> **Stored data entries**:

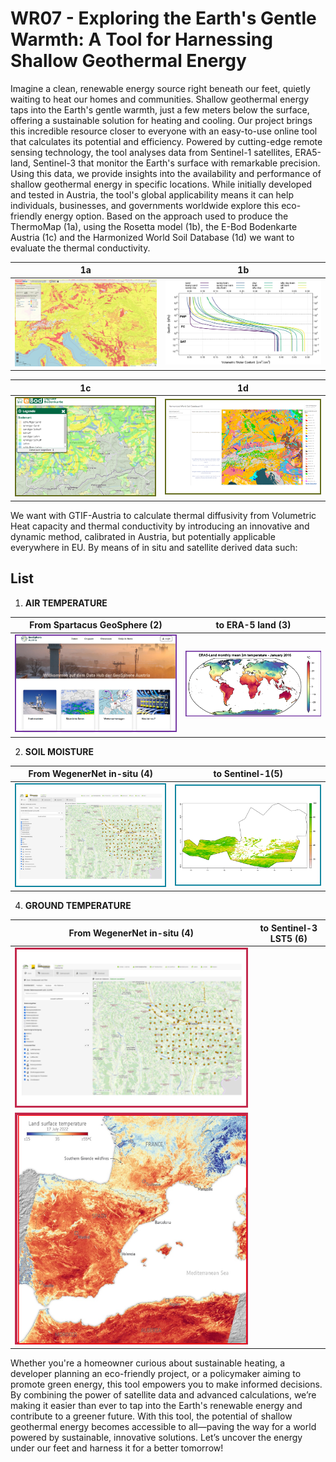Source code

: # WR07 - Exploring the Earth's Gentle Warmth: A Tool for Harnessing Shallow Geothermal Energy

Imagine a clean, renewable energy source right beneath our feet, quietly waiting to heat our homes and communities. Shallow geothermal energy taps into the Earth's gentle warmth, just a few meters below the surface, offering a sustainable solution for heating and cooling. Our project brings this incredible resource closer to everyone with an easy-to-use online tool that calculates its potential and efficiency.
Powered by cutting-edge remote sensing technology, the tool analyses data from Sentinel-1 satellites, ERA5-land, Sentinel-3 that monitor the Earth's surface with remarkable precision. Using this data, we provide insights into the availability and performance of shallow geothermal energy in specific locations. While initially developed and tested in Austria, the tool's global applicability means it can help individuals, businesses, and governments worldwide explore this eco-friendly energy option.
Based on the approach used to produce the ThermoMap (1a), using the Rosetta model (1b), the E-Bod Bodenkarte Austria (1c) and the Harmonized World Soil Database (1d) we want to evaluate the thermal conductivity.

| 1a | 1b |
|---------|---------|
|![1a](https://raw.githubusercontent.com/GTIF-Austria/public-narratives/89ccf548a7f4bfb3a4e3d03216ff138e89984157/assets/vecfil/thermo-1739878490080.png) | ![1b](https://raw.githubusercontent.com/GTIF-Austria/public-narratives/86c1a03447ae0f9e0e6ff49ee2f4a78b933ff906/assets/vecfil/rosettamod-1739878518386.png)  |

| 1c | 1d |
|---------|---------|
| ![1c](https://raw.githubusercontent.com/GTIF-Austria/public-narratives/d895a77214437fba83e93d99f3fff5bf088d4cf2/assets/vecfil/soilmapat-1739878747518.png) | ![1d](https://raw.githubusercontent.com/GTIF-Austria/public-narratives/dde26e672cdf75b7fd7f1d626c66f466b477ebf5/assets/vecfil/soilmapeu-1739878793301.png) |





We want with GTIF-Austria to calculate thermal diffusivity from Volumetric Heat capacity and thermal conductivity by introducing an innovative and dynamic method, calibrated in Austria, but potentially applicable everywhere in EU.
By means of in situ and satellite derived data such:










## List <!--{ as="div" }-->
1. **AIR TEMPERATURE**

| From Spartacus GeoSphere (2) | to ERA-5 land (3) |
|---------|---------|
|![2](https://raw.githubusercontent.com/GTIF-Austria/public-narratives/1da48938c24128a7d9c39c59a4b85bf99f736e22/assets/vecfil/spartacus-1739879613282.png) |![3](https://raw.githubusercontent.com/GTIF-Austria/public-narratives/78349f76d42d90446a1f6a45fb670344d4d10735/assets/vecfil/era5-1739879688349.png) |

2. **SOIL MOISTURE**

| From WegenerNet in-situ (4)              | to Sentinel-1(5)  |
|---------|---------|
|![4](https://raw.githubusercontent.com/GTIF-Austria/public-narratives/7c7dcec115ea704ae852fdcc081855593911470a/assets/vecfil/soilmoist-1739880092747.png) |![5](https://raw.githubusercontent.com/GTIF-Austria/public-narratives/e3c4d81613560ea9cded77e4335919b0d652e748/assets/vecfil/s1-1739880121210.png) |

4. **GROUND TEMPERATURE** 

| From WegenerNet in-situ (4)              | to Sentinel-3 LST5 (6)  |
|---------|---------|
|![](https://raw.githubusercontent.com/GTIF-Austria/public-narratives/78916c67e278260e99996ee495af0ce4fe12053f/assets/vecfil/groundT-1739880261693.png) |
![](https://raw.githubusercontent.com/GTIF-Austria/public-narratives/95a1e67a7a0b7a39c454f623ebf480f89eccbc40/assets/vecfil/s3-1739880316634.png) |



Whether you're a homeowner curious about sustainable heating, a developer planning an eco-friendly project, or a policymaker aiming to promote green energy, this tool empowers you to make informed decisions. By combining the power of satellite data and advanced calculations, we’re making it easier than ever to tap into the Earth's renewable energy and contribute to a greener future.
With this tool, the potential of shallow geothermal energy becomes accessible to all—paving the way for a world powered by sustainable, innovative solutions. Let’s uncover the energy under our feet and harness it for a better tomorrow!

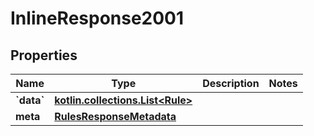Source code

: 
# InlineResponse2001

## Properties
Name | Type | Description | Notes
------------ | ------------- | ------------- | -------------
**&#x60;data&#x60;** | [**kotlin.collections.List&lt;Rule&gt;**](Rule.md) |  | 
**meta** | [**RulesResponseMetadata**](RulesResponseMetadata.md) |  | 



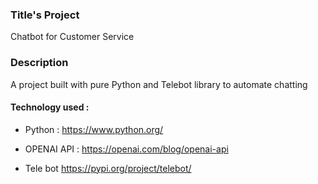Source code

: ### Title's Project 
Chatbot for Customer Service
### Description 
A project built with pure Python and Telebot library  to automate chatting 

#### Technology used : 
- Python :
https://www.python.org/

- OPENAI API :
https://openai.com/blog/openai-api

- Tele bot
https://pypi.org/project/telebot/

> **Requirement**: Take the entries above and set them down exactly, minus the pictures.

> **Task solution**:
Source code

: # WR07 - Exploring the Earth's Gentle Warmth: A Tool for Harnessing Shallow Geothermal Energy

Imagine a clean, renewable energy source right beneath our feet, quietly waiting to heat our homes and communities. Shallow geothermal energy taps into the Earth's gentle warmth, just a few meters below the surface, offering a sustainable solution for heating and cooling. Our project brings this incredible resource closer to everyone with an easy-to-use online tool that calculates its potential and efficiency.
Powered by cutting-edge remote sensing technology, the tool analyses data from Sentinel-1 satellites, ERA5-land, Sentinel-3 that monitor the Earth's surface with remarkable precision. Using this data, we provide insights into the availability and performance of shallow geothermal energy in specific locations. While initially developed and tested in Austria, the tool's global applicability means it can help individuals, businesses, and governments worldwide explore this eco-friendly energy option.
Based on the approach used to produce the ThermoMap (1a), using the Rosetta model (1b), the E-Bod Bodenkarte Austria (1c) and the Harmonized World Soil Database (1d) we want to evaluate the thermal conductivity.

| 1a | 1b |
|---------|---------|
|![1a](https://raw.githubusercontent.com/GTIF-Austria/public-narratives/89ccf548a7f4bfb3a4e3d03216ff138e89984157/assets/vecfil/thermo-1739878490080.png) | ![1b](https://raw.githubusercontent.com/GTIF-Austria/public-narratives/86c1a03447ae0f9e0e6ff49ee2f4a78b933ff906/assets/vecfil/rosettamod-1739878518386.png)  |

| 1c | 1d |
|---------|---------|
| ![1c](https://raw.githubusercontent.com/GTIF-Austria/public-narratives/d895a77214437fba83e93d99f3fff5bf088d4cf2/assets/vecfil/soilmapat-1739878747518.png) | ![1d](https://raw.githubusercontent.com/GTIF-Austria/public-narratives/dde26e672cdf75b7fd7f1d626c66f466b477ebf5/assets/vecfil/soilmapeu-1739878793301.png) |





We want with GTIF-Austria to calculate thermal diffusivity from Volumetric Heat capacity and thermal conductivity by introducing an innovative and dynamic method, calibrated in Austria, but potentially applicable everywhere in EU.
By means of in situ and satellite derived data such:










## List <!--{ as="div" }-->
1. **AIR TEMPERATURE**

| From Spartacus GeoSphere (2) | to ERA-5 land (3) |
|---------|---------|
|![2](https://raw.githubusercontent.com/GTIF-Austria/public-narratives/1da48938c24128a7d9c39c59a4b85bf99f736e22/assets/vecfil/spartacus-1739879613282.png) |![3](https://raw.githubusercontent.com/GTIF-Austria/public-narratives/78349f76d42d90446a1f6a45fb670344d4d10735/assets/vecfil/era5-1739879688349.png) |

2. **SOIL MOISTURE**

| From WegenerNet in-situ (4)              | to Sentinel-1(5)  |
|---------|---------|
|![4](https://raw.githubusercontent.com/GTIF-Austria/public-narratives/7c7dcec115ea704ae852fdcc081855593911470a/assets/vecfil/soilmoist-1739880092747.png) |![5](https://raw.githubusercontent.com/GTIF-Austria/public-narratives/e3c4d81613560ea9cded77e4335919b0d652e748/assets/vecfil/s1-1739880121210.png) |

4. **GROUND TEMPERATURE** 

| From WegenerNet in-situ (4)              | to Sentinel-3 LST5 (6)  |
|---------|---------|
|![](https://raw.githubusercontent.com/GTIF-Austria/public-narratives/78916c67e278260e99996ee495af0ce4fe12053f/assets/vecfil/groundT-1739880261693.png) |
![](https://raw.githubusercontent.com/GTIF-Austria/public-narratives/95a1e67a7a0b7a39c454f623ebf480f89eccbc40/assets/vecfil/s3-1739880316634.png) |



Whether you're a homeowner curious about sustainable heating, a developer planning an eco-friendly project, or a policymaker aiming to promote green energy, this tool empowers you to make informed decisions. By combining the power of satellite data and advanced calculations, we’re making it easier than ever to tap into the Earth's renewable energy and contribute to a greener future.
With this tool, the potential of shallow geothermal energy becomes accessible to all—paving the way for a world powered by sustainable, innovative solutions. Let’s uncover the energy under our feet and harness it for a better tomorrow!

Source code

: 
# InlineResponse2001

## Properties
Name | Type | Description | Notes
------------ | ------------- | ------------- | -------------
**&#x60;data&#x60;** | [**kotlin.collections.List&lt;Rule&gt;**](Rule.md) |  | 
**meta** | [**RulesResponseMetadata**](RulesResponseMetadata.md) |  | 



Source code

: ### Title's Project 
Chatbot for Customer Service
### Description 
A project built with pure Python and Telebot library  to automate chatting 

#### Technology used : 
- Python :
https://www.python.org/

- OPENAI API :
https://openai.com/blog/openai-api

- Tele bot
https://pypi.org/project/telebot/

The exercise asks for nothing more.